● Exercise goal
Please repeat each entry. Match every word exactly.

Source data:
>>
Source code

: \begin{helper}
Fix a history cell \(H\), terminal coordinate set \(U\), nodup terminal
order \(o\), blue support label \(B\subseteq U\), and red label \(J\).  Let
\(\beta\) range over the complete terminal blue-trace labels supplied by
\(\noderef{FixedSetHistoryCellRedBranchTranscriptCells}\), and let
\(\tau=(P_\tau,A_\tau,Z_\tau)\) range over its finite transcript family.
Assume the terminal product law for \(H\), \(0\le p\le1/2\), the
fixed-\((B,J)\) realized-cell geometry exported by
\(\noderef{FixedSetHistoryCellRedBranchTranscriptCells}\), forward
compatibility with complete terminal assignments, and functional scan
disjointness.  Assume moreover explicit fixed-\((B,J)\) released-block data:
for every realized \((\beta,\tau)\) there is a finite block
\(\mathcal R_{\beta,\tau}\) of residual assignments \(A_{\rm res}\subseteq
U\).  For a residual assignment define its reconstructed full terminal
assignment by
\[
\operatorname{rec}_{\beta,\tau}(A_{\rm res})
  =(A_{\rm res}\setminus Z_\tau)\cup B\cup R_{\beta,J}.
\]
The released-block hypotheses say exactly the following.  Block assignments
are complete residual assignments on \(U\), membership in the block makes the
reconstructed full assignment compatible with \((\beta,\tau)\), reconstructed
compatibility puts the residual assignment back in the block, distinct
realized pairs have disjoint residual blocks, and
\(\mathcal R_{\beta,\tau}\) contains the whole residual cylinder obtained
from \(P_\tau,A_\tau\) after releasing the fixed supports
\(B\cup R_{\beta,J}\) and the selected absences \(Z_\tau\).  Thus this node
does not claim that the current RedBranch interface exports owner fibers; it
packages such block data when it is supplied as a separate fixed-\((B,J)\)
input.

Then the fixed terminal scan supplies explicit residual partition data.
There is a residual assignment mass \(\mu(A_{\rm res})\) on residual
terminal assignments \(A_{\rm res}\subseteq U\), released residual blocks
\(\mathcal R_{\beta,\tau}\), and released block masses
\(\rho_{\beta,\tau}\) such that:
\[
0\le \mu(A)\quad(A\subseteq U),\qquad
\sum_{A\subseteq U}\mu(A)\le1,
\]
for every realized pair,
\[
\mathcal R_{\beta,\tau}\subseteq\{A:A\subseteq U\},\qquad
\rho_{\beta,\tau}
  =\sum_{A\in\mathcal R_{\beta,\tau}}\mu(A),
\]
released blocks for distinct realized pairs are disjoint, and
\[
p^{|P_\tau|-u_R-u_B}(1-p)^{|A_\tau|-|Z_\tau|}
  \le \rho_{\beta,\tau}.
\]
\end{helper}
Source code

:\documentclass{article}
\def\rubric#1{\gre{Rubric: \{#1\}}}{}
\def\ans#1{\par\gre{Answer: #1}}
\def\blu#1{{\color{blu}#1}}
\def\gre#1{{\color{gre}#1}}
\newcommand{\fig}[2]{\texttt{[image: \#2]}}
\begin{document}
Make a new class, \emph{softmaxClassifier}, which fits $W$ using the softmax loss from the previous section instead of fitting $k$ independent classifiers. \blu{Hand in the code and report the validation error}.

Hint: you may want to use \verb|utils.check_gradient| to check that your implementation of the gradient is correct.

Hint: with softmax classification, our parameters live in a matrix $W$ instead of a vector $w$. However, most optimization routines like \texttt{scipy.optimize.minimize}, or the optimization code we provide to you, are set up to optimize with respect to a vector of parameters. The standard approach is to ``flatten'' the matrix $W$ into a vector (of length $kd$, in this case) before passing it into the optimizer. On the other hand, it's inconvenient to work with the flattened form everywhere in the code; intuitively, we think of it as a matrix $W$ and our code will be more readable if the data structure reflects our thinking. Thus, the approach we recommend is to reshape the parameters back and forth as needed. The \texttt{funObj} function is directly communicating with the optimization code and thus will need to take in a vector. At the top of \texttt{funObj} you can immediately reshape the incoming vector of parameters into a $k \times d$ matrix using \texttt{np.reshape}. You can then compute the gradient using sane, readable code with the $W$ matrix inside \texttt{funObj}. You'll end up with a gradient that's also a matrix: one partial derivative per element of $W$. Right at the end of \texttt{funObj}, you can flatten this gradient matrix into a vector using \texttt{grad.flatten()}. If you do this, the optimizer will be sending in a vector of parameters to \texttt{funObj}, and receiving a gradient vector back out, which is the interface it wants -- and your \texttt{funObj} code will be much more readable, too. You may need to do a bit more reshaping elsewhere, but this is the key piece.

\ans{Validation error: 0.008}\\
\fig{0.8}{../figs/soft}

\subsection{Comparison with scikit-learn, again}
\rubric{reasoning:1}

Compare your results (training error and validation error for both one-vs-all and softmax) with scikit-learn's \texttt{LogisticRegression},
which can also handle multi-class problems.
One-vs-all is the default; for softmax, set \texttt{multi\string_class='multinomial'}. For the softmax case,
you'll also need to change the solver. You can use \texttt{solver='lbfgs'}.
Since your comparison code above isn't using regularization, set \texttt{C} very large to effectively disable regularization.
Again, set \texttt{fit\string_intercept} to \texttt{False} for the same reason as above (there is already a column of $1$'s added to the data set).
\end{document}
<<
● Result of this task
Source code

: \begin{helper}
Fix a history cell \(H\), terminal coordinate set \(U\), nodup terminal
order \(o\), blue support label \(B\subseteq U\), and red label \(J\).  Let
\(\beta\) range over the complete terminal blue-trace labels supplied by
\(\noderef{FixedSetHistoryCellRedBranchTranscriptCells}\), and let
\(\tau=(P_\tau,A_\tau,Z_\tau)\) range over its finite transcript family.
Assume the terminal product law for \(H\), \(0\le p\le1/2\), the
fixed-\((B,J)\) realized-cell geometry exported by
\(\noderef{FixedSetHistoryCellRedBranchTranscriptCells}\), forward
compatibility with complete terminal assignments, and functional scan
disjointness.  Assume moreover explicit fixed-\((B,J)\) released-block data:
for every realized \((\beta,\tau)\) there is a finite block
\(\mathcal R_{\beta,\tau}\) of residual assignments \(A_{\rm res}\subseteq
U\).  For a residual assignment define its reconstructed full terminal
assignment by
\[
\operatorname{rec}_{\beta,\tau}(A_{\rm res})
  =(A_{\rm res}\setminus Z_\tau)\cup B\cup R_{\beta,J}.
\]
The released-block hypotheses say exactly the following.  Block assignments
are complete residual assignments on \(U\), membership in the block makes the
reconstructed full assignment compatible with \((\beta,\tau)\), reconstructed
compatibility puts the residual assignment back in the block, distinct
realized pairs have disjoint residual blocks, and
\(\mathcal R_{\beta,\tau}\) contains the whole residual cylinder obtained
from \(P_\tau,A_\tau\) after releasing the fixed supports
\(B\cup R_{\beta,J}\) and the selected absences \(Z_\tau\).  Thus this node
does not claim that the current RedBranch interface exports owner fibers; it
packages such block data when it is supplied as a separate fixed-\((B,J)\)
input.

Then the fixed terminal scan supplies explicit residual partition data.
There is a residual assignment mass \(\mu(A_{\rm res})\) on residual
terminal assignments \(A_{\rm res}\subseteq U\), released residual blocks
\(\mathcal R_{\beta,\tau}\), and released block masses
\(\rho_{\beta,\tau}\) such that:
\[
0\le \mu(A)\quad(A\subseteq U),\qquad
\sum_{A\subseteq U}\mu(A)\le1,
\]
for every realized pair,
\[
\mathcal R_{\beta,\tau}\subseteq\{A:A\subseteq U\},\qquad
\rho_{\beta,\tau}
  =\sum_{A\in\mathcal R_{\beta,\tau}}\mu(A),
\]
released blocks for distinct realized pairs are disjoint, and
\[
p^{|P_\tau|-u_R-u_B}(1-p)^{|A_\tau|-|Z_\tau|}
  \le \rho_{\beta,\tau}.
\]
\end{helper}
Source code

:\documentclass{article}
\def\rubric#1{\gre{Rubric: \{#1\}}}{}
\def\ans#1{\par\gre{Answer: #1}}
\def\blu#1{{\color{blu}#1}}
\def\gre#1{{\color{gre}#1}}
\newcommand{\fig}[2]{\texttt{[image: \#2]}}
\begin{document}
Make a new class, \emph{softmaxClassifier}, which fits $W$ using the softmax loss from the previous section instead of fitting $k$ independent classifiers. \blu{Hand in the code and report the validation error}.

Hint: you may want to use \verb|utils.check_gradient| to check that your implementation of the gradient is correct.

Hint: with softmax classification, our parameters live in a matrix $W$ instead of a vector $w$. However, most optimization routines like \texttt{scipy.optimize.minimize}, or the optimization code we provide to you, are set up to optimize with respect to a vector of parameters. The standard approach is to ``flatten'' the matrix $W$ into a vector (of length $kd$, in this case) before passing it into the optimizer. On the other hand, it's inconvenient to work with the flattened form everywhere in the code; intuitively, we think of it as a matrix $W$ and our code will be more readable if the data structure reflects our thinking. Thus, the approach we recommend is to reshape the parameters back and forth as needed. The \texttt{funObj} function is directly communicating with the optimization code and thus will need to take in a vector. At the top of \texttt{funObj} you can immediately reshape the incoming vector of parameters into a $k \times d$ matrix using \texttt{np.reshape}. You can then compute the gradient using sane, readable code with the $W$ matrix inside \texttt{funObj}. You'll end up with a gradient that's also a matrix: one partial derivative per element of $W$. Right at the end of \texttt{funObj}, you can flatten this gradient matrix into a vector using \texttt{grad.flatten()}. If you do this, the optimizer will be sending in a vector of parameters to \texttt{funObj}, and receiving a gradient vector back out, which is the interface it wants -- and your \texttt{funObj} code will be much more readable, too. You may need to do a bit more reshaping elsewhere, but this is the key piece.

\ans{Validation error: 0.008}\\
\fig{0.8}{../figs/soft}

\subsection{Comparison with scikit-learn, again}
\rubric{reasoning:1}

Compare your results (training error and validation error for both one-vs-all and softmax) with scikit-learn's \texttt{LogisticRegression},
which can also handle multi-class problems.
One-vs-all is the default; for softmax, set \texttt{multi\string_class='multinomial'}. For the softmax case,
you'll also need to change the solver. You can use \texttt{solver='lbfgs'}.
Since your comparison code above isn't using regularization, set \texttt{C} very large to effectively disable regularization.
Again, set \texttt{fit\string_intercept} to \texttt{False} for the same reason as above (there is already a column of $1$'s added to the data set).
\end{document}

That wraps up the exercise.